Sarà sicuramente necessario affrontare questi temi in maniera trasparente e pubblica, senza stravolgere le posizioni avute fino ad oggi, ma uscendo da semplificazioni eccessive e ampliando il dibattito ad una platea più ampia di compagne e compagni consapevoli che l’attuale dispersione e frammentazione rende estremamente problematico agire in maniera egemonica nella società. Bisogna però stare attenti a non buttare via il bambino con l’acqua sporca: gran parte delle analisi fatte fino ad ora, per quanto estremizzate e divulgate populisticamente da leader mediatici rivelatisi inadeguati, rimangono nei loro fondamentali valide.

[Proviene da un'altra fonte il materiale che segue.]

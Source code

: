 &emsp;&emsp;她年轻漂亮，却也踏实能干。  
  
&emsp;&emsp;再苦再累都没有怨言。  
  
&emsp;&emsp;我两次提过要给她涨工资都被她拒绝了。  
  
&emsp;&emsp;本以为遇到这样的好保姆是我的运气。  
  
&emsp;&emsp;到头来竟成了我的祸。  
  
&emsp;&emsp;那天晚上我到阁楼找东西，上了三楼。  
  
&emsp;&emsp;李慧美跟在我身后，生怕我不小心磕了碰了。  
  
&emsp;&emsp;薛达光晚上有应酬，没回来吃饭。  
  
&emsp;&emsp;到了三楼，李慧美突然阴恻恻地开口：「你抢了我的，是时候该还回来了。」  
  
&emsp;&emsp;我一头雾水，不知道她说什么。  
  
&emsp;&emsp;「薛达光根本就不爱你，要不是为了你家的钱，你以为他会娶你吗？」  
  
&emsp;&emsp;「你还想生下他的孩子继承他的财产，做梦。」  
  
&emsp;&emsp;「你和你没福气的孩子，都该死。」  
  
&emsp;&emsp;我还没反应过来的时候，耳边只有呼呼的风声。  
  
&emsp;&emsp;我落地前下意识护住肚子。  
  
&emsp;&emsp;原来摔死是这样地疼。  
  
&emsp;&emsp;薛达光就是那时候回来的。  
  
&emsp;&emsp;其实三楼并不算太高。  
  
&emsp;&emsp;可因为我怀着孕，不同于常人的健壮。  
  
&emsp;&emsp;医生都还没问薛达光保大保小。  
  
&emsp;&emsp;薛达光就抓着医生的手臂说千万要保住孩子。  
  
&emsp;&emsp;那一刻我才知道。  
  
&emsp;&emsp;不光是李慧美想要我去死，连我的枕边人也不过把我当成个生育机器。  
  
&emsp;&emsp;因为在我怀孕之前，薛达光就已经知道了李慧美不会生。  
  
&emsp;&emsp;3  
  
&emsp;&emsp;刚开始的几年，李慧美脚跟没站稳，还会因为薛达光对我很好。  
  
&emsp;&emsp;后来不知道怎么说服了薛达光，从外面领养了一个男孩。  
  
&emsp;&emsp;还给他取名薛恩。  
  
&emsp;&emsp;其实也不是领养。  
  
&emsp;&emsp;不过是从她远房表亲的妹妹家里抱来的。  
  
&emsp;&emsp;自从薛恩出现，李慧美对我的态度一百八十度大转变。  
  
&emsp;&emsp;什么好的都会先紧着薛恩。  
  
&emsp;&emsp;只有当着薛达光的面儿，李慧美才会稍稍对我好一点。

L’errore principale che ha fatto il PC è stato aver abbandonato la volontà di rimanere coerenti e tenere la barra dritta su questioni basilari come l’attualità del paradigma antifascista, che viene oggi strumentalizzato dal PD per i propri scopi, ma non per questo va abbandonato. Occorre da parte nostra uno sforzo instancabile di denuncia di questa strumentalizzazione, ribadendo in pari tempo che le categorie valoriali di destra e sinistra rimangono valide. Affermare il superamento di tale dicotomia significa accettare la narrazione di quei settori neofascisti che da mezzo secolo sostengono esattamente questo (ricordarsi dell’“estremo centro alto” di Casapound o di slogan come “né rossi né neri, ma liberi pensieri”…).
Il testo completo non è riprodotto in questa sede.